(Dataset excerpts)
════

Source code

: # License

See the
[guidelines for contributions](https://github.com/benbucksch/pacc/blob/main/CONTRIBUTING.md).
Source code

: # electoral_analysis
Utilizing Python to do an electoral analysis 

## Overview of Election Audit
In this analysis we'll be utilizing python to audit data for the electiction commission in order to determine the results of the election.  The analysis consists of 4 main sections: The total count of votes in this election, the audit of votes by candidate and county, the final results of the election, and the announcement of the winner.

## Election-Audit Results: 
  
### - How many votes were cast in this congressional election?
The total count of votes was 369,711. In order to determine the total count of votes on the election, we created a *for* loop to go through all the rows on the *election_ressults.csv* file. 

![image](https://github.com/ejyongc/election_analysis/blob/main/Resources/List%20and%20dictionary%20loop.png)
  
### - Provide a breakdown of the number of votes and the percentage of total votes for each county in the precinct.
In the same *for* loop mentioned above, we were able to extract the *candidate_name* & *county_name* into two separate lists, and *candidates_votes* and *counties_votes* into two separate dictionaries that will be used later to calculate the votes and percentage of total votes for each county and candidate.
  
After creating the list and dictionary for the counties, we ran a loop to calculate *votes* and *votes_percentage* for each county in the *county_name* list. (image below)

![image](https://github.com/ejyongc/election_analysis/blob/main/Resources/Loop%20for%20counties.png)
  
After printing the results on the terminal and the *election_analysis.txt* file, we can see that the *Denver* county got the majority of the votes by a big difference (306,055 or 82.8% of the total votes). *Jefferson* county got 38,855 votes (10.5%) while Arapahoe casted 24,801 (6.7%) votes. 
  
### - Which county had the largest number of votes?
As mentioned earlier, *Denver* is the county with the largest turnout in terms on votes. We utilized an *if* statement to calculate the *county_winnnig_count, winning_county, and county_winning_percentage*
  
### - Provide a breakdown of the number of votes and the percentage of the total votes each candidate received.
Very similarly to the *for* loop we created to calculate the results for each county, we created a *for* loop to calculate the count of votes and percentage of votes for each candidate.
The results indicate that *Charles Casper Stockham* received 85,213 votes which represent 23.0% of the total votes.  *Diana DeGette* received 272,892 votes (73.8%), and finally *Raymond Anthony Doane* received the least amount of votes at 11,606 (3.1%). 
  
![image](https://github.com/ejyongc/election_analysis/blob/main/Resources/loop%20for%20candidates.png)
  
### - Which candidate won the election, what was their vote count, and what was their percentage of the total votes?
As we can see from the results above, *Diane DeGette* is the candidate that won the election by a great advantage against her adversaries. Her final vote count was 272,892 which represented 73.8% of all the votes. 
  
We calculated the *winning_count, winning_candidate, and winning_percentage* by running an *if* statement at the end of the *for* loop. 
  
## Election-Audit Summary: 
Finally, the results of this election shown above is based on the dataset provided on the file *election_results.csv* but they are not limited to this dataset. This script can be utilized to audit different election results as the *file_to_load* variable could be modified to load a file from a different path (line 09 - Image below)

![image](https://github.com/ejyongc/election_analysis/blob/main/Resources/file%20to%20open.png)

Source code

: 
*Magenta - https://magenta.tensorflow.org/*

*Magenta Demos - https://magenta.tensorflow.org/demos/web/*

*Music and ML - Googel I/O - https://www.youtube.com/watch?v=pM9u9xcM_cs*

════

■ Your instructions
Only the line that contains "Finally, the results" and the lines after it, through the end of the data above, are to be repeated exactly.

■ Expected answer
Finally, the results of this election shown above is based on the dataset provided on the file *election_results.csv* but they are not limited to this dataset. This script can be utilized to audit different election results as the *file_to_load* variable could be modified to load a file from a different path (line 09 - Image below)

![image](https://github.com/ejyongc/election_analysis/blob/main/Resources/file%20to%20open.png)

Source code

: 
*Magenta - https://magenta.tensorflow.org/*

*Magenta Demos - https://magenta.tensorflow.org/demos/web/*

*Music and ML - Googel I/O - https://www.youtube.com/watch?v=pM9u9xcM_cs*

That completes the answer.